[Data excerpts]
== Segment start ==

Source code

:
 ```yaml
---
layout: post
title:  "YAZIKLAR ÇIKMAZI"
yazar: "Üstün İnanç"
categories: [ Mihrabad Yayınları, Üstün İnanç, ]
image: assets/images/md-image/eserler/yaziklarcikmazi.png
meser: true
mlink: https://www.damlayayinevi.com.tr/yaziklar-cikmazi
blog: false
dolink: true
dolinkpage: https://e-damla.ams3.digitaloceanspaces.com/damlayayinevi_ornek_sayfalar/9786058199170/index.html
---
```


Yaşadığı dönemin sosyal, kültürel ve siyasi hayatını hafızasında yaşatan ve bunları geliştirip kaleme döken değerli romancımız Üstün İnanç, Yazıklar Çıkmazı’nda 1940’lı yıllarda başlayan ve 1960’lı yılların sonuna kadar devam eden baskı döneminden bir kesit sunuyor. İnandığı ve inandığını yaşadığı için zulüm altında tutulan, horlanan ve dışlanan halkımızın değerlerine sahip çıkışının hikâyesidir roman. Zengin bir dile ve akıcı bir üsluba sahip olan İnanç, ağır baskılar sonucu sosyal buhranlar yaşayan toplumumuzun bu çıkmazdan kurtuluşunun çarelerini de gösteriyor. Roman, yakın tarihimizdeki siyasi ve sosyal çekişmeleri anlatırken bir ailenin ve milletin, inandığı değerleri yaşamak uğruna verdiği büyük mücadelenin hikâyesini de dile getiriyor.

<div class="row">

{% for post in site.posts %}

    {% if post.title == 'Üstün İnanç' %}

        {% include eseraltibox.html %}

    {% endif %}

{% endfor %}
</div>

== Segment end ==

Problem to work on:
Count of lines with "html": please work it out for the entries above and give the number by itself.

Solution to this problem:
2